Where does the word "Maintainer" occur in the material? Copy each line that has it.

————

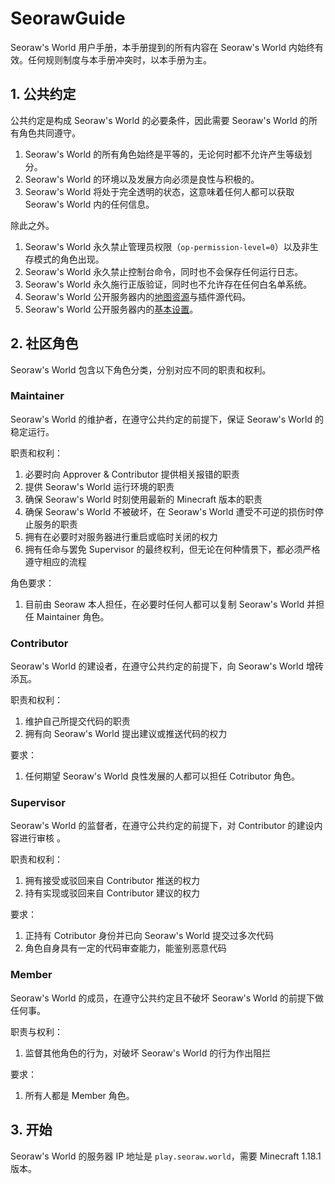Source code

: # SeorawGuide
Seoraw's World 用户手册，本手册提到的所有内容在 Seoraw's World 内始终有效。任何规则制度与本手册冲突时，以本手册为主。

## 1. 公共约定

公共约定是构成 Seoraw's World 的必要条件，因此需要 Seoraw's World 的所有角色共同遵守。

1. Seoraw's World 的所有角色始终是平等的，无论何时都不允许产生等级划分。
2. Seoraw's World 的环境以及发展方向必须是良性与积极的。
3. Seoraw's World 将处于完全透明的状态，这意味着任何人都可以获取 Seoraw's World 内的任何信息。

除此之外。

1. Seoraw's World 永久禁止管理员权限（`op-permission-level=0`）以及非生存模式的角色出现。
2. Seoraw's World 永久禁止控制台命令，同时也不会保存任何运行日志。
3. Seoraw's World 永久施行正版验证，同时也不允许存在任何白名单系统。
4. Seoraw's World 公开服务器内的[地图资源](https://github.com/SeorawWorld/SeorawGuide/blob/main/world_download.md)与插件源代码。
5. Seoraw's World 公开服务器内的[基本设置](https://github.com/SeorawWorld/SeorawServer)。

## 2. 社区角色
Seoraw's World 包含以下角色分类，分别对应不同的职责和权利。

### Maintainer
Seoraw's World 的维护者，在遵守公共约定的前提下，保证 Seoraw's World 的稳定运行。

职责和权利：
1. 必要时向 Approver & Contributor 提供相关报错的职责
2. 提供 Seoraw's World 运行环境的职责
3. 确保 Seoraw's World 时刻使用最新的 Minecraft 版本的职责
4. 确保 Seoraw's World 不被破坏，在 Seoraw's World 遭受不可逆的损伤时停止服务的职责
5. 拥有在必要时对服务器进行重启或临时关闭的权力
6. 拥有任命与罢免 Supervisor 的最终权利，但无论在何种情景下，都必须严格遵守相应的流程

角色要求：
1. 目前由 Seoraw 本人担任，在必要时任何人都可以复制 Seoraw's World 并担任 Maintainer 角色。

### Contributor
Seoraw's World 的建设者，在遵守公共约定的前提下，向 Seoraw's World 增砖添瓦。

职责和权利：
1. 维护自己所提交代码的职责
2. 拥有向 Seoraw's World 提出建议或推送代码的权力

要求：
1. 任何期望 Seoraw's World 良性发展的人都可以担任 Cotributor 角色。

### Supervisor
Seoraw's World 的监督者，在遵守公共约定的前提下，对 Contributor 的建设内容进行审核 。

职责和权利：
1. 拥有接受或驳回来自 Contributor 推送的权力
2. 持有实现或驳回来自 Contributor 建议的权力 

要求：
1. 正持有 Cotributor 身份并已向 Seoraw's World 提交过多次代码
2. 角色自身具有一定的代码审查能力，能鉴别恶意代码

### Member
Seoraw's World 的成员，在遵守公共约定且不破坏 Seoraw's World 的前提下做任何事。

职责与权利：
1. 监督其他角色的行为，对破坏 Seoraw's World 的行为作出阻拦

要求：
1. 所有人都是 Member 角色。

## 3. 开始

Seoraw's World 的服务器 IP 地址是 `play.seoraw.world`，需要 Minecraft 1.18.1 版本。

————

ANSWER TO THE EXERCISE:
### Maintainer
1. 目前由 Seoraw 本人担任，在必要时任何人都可以复制 Seoraw's World 并担任 Maintainer 角色。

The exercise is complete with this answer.